Chontaduro y esperanza

Jaime Arocha
20 de junio de 2017 - 03:15 p. m.

Escribo indignado por el atentado en el Centro Andino. Deseo que el liderazgo político por fin asuma su responsabilidad para desterrar la polarización.

En 1987, vendedoras de chontaduro del Distrito de Aguablanca en Cali comenzaron a desarrollar proyectos de estética plástica, musical y danzante. Como la palma de chonta está en riesgo, hoy crece el simbolismo del nombre que le dieron a su organización, Casa Cultural el Chontaduro. En el Chocó ya no se consigue esa delicia de la alimentación tradicional, con efectos devastadores para la identidad del Afropacífico.

El pasado 16 de mayo, Vicenta Moreno Hurtado resumió la meta de esa casa: “Cómo generamos pueblos más libres, cómo nos liberamos cada vez más”, propósito que explica porqué sus afiliadas figuraron entre las primeras en tomarse la Defensoría del Pueblo en Cali, y de esa manera fortalecer el apoyo nacional al paro de Buenaventura. Fueron más allá del repudio por la desmesura violenta contra la protesta pacífica, para constituir una veeduría que hoy ya se consolida dentro y fuera del país. Vigilará los compromisos que suscribió el Gobierno y velará por su cumplimiento.
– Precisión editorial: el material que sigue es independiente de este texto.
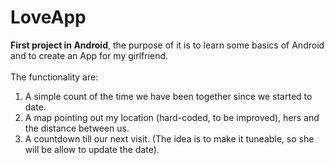 # LoveApp

<b>First project in Android</b>, the purpose of it is to learn some basics of Android and to create an App for my girlfriend.
<br /><br />
The functionality are: <br />
1. A simple count of the time we have been together since we started to date. <br />
2. A map pointing out my location (hard-coded, to be improved), hers and the distance between us. <br />
3. A countdown till our next visit. (The idea is to make it tuneable, so she will be allow to update the date).

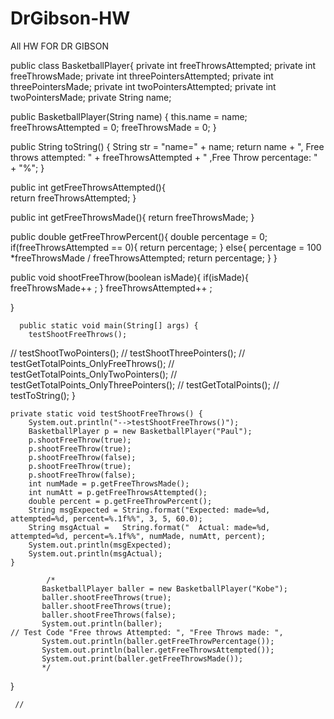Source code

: # DrGibson-HW
All HW FOR DR GIBSON

public class BasketballPlayer{
 private int freeThrowsAttempted; 
 private int freeThrowsMade; 
 private int threePointersAttempted; 
 private int threePointersMade; 
 private int twoPointersAttempted; 
 private int twoPointersMade; 
 private String name;
 
 
  public BasketballPlayer(String name) {
     this.name = name;
     freeThrowsAttempted = 0;
     freeThrowsMade = 0;
       }
     
  public String toString() {
     String str = "name=" + name;
     return name + ", Free throws attempted: " + freeThrowsAttempted + " ,Free Throw percentage: " + "%";
     }
     
  public int getFreeThrowsAttempted(){                               
     return freeThrowsAttempted;
     }
     
     
  public int getFreeThrowsMade(){
     return freeThrowsMade;
     }
     
  public double getFreeThrowPercent(){
     double percentage = 0;
     if(freeThrowsAttempted == 0){
        return percentage;
        }
     else{
        percentage =  100 *freeThrowsMade / freeThrowsAttempted;
        return percentage;
     }
     }
     
   public void shootFreeThrow(boolean isMade){
         if(isMade){
         freeThrowsMade++ ;
         }
         freeThrowsAttempted++ ;
     
  }
  

      public static void main(String[] args) {
		testShootFreeThrows();
//		testShootTwoPointers();
//		testShootThreePointers();
//		testGetTotalPoints_OnlyFreeThrows();
//		testGetTotalPoints_OnlyTwoPointers();
//		testGetTotalPoints_OnlyThreePointers();
//		testGetTotalPoints();
//		testToString();
	}
	
	private static void testShootFreeThrows() {
		System.out.println("-->testShootFreeThrows()");
		BasketballPlayer p = new BasketballPlayer("Paul");
		p.shootFreeThrow(true);
		p.shootFreeThrow(true);
		p.shootFreeThrow(false);
		p.shootFreeThrow(true);
		p.shootFreeThrow(false);
		int numMade = p.getFreeThrowsMade();
		int numAtt = p.getFreeThrowsAttempted();
		double percent = p.getFreeThrowPercent();
		String msgExpected = String.format("Expected: made=%d, attempted=%d, percent=%.1f%%", 3, 5, 60.0);
		String msgActual =   String.format("  Actual: made=%d, attempted=%d, percent=%.1f%%", numMade, numAtt, percent);
		System.out.println(msgExpected);
		System.out.println(msgActual);
	}

            /*                    
           BasketballPlayer baller = new BasketballPlayer("Kobe");
           baller.shootFreeThrows(true);
           baller.shootFreeThrows(true);
           baller.shootFreeThrows(false);
           System.out.println(baller);                                         // Test Code "Free throws Attempted: ", "Free Throws made: ", 
           System.out.println(baller.getFreeThrowPercentage());
           System.out.println(baller.getFreeThrowsAttempted());
           System.out.print(baller.getFreeThrowsMade());
           */               
}

     //




   
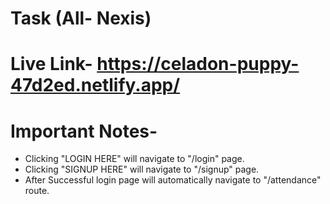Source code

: # Task (All- Nexis)

# Live Link- https://celadon-puppy-47d2ed.netlify.app/

# Important Notes-
- Clicking "LOGIN HERE" will navigate to "/login" page.
- Clicking "SIGNUP HERE" will navigate to "/signup" page.
- After Successful login page will automatically navigate to "/attendance" route.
Tambores y ritmo amplificaron el sentido de la consigna que también retumbó en Quibdó: “el pueblo negro no se rinde ¡carajo!”, muy concordante con el canto y el baile mediante los cuales las mujeres del chontaduro exorcizan traumas pasados. Por años, Cristina Moreno Hurtado pugnó por expulsar la amargura que le causaba el que las monjas que la educaron persitieran en reiterarle que el origen de su gente era la maldición de Dios a Can. Por su parte, Elena Hinestroza Venté baila para paliar el terror por su destierro desde Timbiquí, porque “cuando yo como mujer negra afrodescendiente digo quiero bailar, estoy sintiendo que quiero libertad … retomar mi cultura, mi tradición”.

No obstante el robustecimiento de las identidades negras, a las semanas pasadas también las opacaron dos asesinatos. Gregorio Urbano Moreno Hurtado cayó víctima de un compromiso con la vida comparable al de sus hermanas Vicenta y Cristina: recibió un tiro por defender a un joven a quien perseguía un hombre armado. El segundo fue Bernardo Cuero. Lo conocí hace 35 años liderando con Rafael Valencia a los pescadores artesanales de Tumaco, donde más tarde apoyaría el trabajo de la hermana Yolanda Cerón en pro de la territorialidad ancestral de las comunidades negras. Asumió la fiscalía de la Asociación de Afrocolombianos Desplazados (Afrodes). Junto con la Oficina de Washington para Latinoamérica (Wola) y el Instituto para la Raza y la Igualdad, esa organización había denunciado ante la Comisión Interamericana de Derechos Humanos la indefensión de Cuero. A él, la Unidad Nacional de Protección tan solo le había dado un chaleco antibalas y un celular para hacerle frente a las decenas de amenazas que recibía. Afrodes también alerta por las intimidaciones racistas en Cali, Cartagena, Bogotá y Soacha, donde ya han caído doce jóvenes, además de los 6.000 desplazados del Afropacífico durante el postacuerdo.

María Elvira Solis, otra mujer del chontaduro, canta para espantar el horror del bazuco. Nos invitó a corear “mi abuela ya lo bailó, ahora lo bailo yo”. La afropoética rima con sueños esperanzadores de los cuales hoy estamos urgidos.

* Miembro fundador del Grupo de Estudios Afrocolombianos, Universidad Nacional.